**Work item**.
Apart from the pictures, print the data below exactly as given.

Data records:
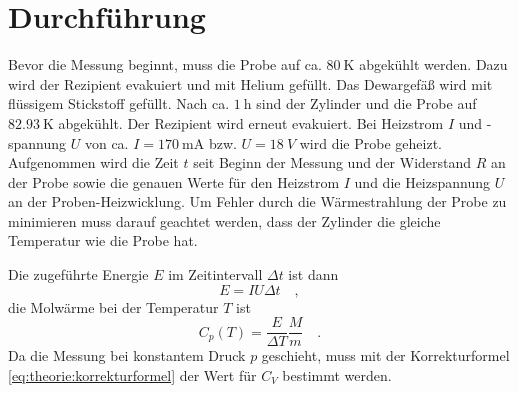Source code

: 

\section{Durchführung}
Bevor die Messung beginnt, muss die Probe auf ca. $\SI{80}{\kelvin}$
abgekühlt werden. Dazu wird der Rezipient evakuiert und mit Helium gefüllt. 
Das Dewargefäß wird mit
flüssigem Stickstoff gefüllt. Nach ca. $\SI{1}{\hour}$ sind der Zylinder und 
die Probe auf 
$\SI{82.93}{\kelvin}$ abgekühlt. Der Rezipient wird erneut evakuiert. Bei
Heizstrom $I$ und -spannung $U$ von ca. $I=\SI{170}{\milli \ampere}$ bzw. $U=\SI{18}{V}$ wird die Probe geheizt.
Aufgenommen wird die Zeit $t$ seit Beginn der Messung und der Widerstand $R$
an der Probe sowie die genauen Werte für den Heizstrom $I$ und die
Heizspannung $U$ an der Proben-Heizwicklung. Um Fehler durch die Wärmestrahlung der Probe zu minimieren muss darauf geachtet werden, dass der Zylinder 
die gleiche Temperatur wie die Probe hat.

Die zugeführte Energie $E$ im Zeitintervall $\Delta t$ ist dann
\begin{equation}
E = IU \Delta t  \quad ,
\end{equation}
die Molwärme bei der Temperatur $T$ ist
\begin{equation}
C_p (T) = \frac{E}{\Delta T} \frac{M}{m} \quad .
\label{eq:C_p}
\end{equation}
Da die Messung bei konstantem Druck $p$ geschieht, muss mit der Korrekturformel
\eqref{eq:theorie:korrekturformel} der Wert für $C_V$ bestimmt werden.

**Written answer**.
Source code

: 

\section{Durchführung}
Bevor die Messung beginnt, muss die Probe auf ca. $\SI{80}{\kelvin}$
abgekühlt werden. Dazu wird der Rezipient evakuiert und mit Helium gefüllt. 
Das Dewargefäß wird mit
flüssigem Stickstoff gefüllt. Nach ca. $\SI{1}{\hour}$ sind der Zylinder und 
die Probe auf 
$\SI{82.93}{\kelvin}$ abgekühlt. Der Rezipient wird erneut evakuiert. Bei
Heizstrom $I$ und -spannung $U$ von ca. $I=\SI{170}{\milli \ampere}$ bzw. $U=\SI{18}{V}$ wird die Probe geheizt.
Aufgenommen wird die Zeit $t$ seit Beginn der Messung und der Widerstand $R$
an der Probe sowie die genauen Werte für den Heizstrom $I$ und die
Heizspannung $U$ an der Proben-Heizwicklung. Um Fehler durch die Wärmestrahlung der Probe zu minimieren muss darauf geachtet werden, dass der Zylinder 
die gleiche Temperatur wie die Probe hat.

Die zugeführte Energie $E$ im Zeitintervall $\Delta t$ ist dann
\begin{equation}
E = IU \Delta t  \quad ,
\end{equation}
die Molwärme bei der Temperatur $T$ ist
\begin{equation}
C_p (T) = \frac{E}{\Delta T} \frac{M}{m} \quad .
\label{eq:C_p}
\end{equation}
Da die Messung bei konstantem Druck $p$ geschieht, muss mit der Korrekturformel
\eqref{eq:theorie:korrekturformel} der Wert für $C_V$ bestimmt werden.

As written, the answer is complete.